5. Tindakan kekerasan itu muncul disebabkan kurangnya penanaman nilai budaya dan norma sosial.

6. Mereka tidak dapat membedakan perilaku yang baik dan perilaku yang buruk dan harus dihindari.

7. Penanaman nilai-nilai keagamaan hanya sampai pada sosialisasi, belum sampai ke internalisasi atau penghayatan.

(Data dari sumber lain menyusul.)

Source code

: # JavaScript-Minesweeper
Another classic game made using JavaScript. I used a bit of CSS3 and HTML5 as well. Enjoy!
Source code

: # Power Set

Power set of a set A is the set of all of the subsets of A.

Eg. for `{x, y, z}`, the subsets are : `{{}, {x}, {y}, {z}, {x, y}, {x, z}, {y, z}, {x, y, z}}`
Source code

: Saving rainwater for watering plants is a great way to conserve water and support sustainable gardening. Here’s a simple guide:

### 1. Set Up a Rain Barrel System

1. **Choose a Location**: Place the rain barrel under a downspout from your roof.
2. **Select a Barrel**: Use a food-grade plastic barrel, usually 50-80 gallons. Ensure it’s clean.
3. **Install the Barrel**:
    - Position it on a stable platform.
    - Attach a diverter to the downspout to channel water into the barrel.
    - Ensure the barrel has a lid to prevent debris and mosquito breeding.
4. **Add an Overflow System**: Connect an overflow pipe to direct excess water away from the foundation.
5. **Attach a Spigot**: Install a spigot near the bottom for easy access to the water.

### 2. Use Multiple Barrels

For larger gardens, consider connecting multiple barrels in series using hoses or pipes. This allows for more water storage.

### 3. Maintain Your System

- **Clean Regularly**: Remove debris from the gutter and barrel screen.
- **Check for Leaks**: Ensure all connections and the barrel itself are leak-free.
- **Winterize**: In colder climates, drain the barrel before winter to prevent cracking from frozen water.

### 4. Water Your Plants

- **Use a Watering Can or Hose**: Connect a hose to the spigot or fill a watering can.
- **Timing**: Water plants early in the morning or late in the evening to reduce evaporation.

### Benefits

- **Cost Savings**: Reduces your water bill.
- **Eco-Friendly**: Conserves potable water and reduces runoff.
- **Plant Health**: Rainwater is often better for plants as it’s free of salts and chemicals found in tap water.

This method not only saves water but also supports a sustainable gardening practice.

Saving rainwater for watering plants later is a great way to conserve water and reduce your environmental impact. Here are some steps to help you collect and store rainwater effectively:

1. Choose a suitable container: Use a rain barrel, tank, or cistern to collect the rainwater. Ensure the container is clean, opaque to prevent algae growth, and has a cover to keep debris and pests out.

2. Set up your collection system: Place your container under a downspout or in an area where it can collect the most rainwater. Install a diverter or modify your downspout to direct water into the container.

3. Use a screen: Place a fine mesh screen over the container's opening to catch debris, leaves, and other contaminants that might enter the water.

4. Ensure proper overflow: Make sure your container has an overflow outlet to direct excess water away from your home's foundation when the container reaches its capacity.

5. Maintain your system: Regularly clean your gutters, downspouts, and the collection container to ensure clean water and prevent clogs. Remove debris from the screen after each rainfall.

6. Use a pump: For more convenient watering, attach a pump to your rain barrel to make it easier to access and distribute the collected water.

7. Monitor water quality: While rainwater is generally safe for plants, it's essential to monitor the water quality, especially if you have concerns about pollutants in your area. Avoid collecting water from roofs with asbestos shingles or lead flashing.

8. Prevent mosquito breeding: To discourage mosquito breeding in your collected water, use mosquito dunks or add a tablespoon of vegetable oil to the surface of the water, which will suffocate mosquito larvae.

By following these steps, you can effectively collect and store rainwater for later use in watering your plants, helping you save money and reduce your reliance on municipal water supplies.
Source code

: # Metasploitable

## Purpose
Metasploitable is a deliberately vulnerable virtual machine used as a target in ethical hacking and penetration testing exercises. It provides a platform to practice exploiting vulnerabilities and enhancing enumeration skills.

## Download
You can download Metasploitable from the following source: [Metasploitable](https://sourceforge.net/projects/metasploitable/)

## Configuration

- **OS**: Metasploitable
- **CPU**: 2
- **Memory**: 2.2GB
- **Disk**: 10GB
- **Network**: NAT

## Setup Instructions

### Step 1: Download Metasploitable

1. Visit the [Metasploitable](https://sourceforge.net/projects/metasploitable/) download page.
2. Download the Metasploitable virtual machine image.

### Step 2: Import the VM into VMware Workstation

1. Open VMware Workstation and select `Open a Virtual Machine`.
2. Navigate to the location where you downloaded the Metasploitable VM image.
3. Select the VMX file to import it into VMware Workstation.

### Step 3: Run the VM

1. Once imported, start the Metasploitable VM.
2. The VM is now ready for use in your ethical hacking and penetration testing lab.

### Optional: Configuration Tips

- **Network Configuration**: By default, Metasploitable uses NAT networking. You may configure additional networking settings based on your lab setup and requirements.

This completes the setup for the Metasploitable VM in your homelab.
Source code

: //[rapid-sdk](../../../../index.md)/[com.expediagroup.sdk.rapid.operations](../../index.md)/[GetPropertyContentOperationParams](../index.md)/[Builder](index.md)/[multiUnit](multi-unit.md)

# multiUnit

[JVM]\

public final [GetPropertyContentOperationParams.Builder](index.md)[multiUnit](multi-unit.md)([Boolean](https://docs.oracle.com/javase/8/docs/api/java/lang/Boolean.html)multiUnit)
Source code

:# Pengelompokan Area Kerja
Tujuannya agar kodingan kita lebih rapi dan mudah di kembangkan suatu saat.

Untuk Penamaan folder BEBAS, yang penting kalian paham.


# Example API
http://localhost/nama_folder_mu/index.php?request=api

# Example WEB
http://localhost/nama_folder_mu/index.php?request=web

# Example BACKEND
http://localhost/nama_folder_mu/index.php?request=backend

8. Rata-rata seseorang yang gemar melakukan kekerasan memiliki kualitas kecerdasan emosional (EQ) hanya pada level pertama yakni memahami diri sendiri, belum sampai level kedua mampu mengendalikan diri. Apalagi level tiga, memahami orang lain, dan level empat, mengendalikan orang lain.

Kunci pertama, menurut Soeprapto, untuk membenahi akar kasus kekerasan yang dilakukan remaja yang dipengaruhi lingkungan adalah memperkuat pendidikan keluarga. Orang tua harus secara rutin melakukan pengawasan dan memberikan arahan kepada anaknya.

Guru sekolah, juga harus proaktif berperan memetakan persoalan murid-muridnya disertai penegakan hukum yang tidak pandang bulu (Sumber: BERNAS).